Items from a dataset
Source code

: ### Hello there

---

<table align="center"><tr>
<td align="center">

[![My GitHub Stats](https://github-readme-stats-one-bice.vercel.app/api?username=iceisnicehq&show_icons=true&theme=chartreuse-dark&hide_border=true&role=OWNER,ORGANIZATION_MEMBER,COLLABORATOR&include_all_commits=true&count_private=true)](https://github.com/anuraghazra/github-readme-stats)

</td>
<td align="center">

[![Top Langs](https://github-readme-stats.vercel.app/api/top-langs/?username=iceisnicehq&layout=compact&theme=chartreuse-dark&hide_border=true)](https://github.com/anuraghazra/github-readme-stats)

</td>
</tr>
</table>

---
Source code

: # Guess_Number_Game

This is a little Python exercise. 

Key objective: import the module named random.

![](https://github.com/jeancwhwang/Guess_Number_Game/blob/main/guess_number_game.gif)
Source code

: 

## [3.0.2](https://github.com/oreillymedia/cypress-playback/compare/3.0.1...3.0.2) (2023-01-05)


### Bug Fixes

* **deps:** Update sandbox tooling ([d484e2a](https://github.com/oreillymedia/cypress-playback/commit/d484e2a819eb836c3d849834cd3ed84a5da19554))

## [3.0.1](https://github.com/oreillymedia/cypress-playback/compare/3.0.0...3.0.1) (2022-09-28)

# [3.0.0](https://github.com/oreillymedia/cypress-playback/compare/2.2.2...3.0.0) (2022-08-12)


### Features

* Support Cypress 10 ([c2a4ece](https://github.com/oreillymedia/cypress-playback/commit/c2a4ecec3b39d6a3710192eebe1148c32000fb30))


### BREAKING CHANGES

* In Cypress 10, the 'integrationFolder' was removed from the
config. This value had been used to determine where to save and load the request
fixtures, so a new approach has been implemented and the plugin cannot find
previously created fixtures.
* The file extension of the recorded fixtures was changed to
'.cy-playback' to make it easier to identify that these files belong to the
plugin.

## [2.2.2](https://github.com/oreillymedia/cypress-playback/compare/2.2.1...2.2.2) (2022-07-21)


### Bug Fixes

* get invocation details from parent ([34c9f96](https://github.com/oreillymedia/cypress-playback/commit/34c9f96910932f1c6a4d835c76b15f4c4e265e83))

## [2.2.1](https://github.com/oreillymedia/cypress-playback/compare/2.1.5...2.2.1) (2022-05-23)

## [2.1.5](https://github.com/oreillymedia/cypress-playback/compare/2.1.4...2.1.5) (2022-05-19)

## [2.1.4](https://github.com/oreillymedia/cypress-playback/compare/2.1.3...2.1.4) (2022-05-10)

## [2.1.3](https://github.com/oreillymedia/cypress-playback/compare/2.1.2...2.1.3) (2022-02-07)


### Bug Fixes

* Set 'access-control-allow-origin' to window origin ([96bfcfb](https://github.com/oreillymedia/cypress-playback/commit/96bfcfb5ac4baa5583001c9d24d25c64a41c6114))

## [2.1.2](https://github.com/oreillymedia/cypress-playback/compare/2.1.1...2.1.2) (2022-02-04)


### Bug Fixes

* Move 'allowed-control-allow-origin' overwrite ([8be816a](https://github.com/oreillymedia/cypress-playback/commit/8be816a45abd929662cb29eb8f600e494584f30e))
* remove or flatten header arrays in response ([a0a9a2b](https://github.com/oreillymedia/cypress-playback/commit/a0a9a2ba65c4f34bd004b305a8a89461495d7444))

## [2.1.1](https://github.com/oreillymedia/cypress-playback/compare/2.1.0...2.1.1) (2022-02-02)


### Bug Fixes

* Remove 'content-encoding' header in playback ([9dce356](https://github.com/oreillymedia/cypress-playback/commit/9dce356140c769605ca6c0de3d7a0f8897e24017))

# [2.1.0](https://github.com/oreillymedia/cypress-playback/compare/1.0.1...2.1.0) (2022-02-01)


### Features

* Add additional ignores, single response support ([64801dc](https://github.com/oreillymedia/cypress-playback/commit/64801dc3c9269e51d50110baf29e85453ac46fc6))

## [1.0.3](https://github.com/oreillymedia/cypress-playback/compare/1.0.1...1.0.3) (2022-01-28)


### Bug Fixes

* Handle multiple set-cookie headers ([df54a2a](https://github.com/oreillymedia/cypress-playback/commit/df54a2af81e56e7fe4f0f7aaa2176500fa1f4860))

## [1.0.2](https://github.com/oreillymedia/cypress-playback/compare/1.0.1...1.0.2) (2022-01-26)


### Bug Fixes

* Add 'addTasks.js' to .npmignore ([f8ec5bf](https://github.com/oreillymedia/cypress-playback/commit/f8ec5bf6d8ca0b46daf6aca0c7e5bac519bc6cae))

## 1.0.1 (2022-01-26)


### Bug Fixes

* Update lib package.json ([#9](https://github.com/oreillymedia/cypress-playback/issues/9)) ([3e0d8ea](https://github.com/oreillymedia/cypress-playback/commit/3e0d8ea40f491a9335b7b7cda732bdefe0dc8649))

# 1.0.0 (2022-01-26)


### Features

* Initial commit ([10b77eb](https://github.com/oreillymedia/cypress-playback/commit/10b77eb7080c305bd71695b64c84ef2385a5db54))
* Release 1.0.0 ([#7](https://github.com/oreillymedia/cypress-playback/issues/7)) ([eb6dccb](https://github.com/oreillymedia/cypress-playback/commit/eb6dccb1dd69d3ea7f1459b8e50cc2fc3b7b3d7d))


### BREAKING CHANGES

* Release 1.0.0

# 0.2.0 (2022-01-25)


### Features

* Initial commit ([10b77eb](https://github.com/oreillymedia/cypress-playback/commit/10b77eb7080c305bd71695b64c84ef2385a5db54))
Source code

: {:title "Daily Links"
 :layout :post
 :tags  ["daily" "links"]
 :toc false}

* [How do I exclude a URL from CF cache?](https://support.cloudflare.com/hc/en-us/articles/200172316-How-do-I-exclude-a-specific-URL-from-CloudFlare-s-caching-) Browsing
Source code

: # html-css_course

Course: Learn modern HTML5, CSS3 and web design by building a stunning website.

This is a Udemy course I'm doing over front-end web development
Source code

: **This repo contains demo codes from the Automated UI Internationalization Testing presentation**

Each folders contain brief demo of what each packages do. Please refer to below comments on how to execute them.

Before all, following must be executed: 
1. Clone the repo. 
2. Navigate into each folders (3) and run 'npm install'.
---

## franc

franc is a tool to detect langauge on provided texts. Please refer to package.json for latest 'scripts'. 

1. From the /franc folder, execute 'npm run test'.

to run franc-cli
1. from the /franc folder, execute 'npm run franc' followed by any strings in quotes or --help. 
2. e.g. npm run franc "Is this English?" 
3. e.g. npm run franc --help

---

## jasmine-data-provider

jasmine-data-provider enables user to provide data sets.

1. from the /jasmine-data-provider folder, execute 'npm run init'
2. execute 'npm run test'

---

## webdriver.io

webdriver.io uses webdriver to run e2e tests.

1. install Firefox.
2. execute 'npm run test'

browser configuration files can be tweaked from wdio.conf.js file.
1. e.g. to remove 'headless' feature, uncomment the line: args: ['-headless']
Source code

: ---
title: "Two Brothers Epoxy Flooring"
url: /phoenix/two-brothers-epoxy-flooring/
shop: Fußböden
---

Task statement
Among the lines above, find those containing the word "control" and copy each.

Solution to this exercise
* Set 'access-control-allow-origin' to window origin ([96bfcfb](https://github.com/oreillymedia/cypress-playback/commit/96bfcfb5ac4baa5583001c9d24d25c64a41c6114))
* Move 'allowed-control-allow-origin' overwrite ([8be816a](https://github.com/oreillymedia/cypress-playback/commit/8be816a45abd929662cb29eb8f600e494584f30e))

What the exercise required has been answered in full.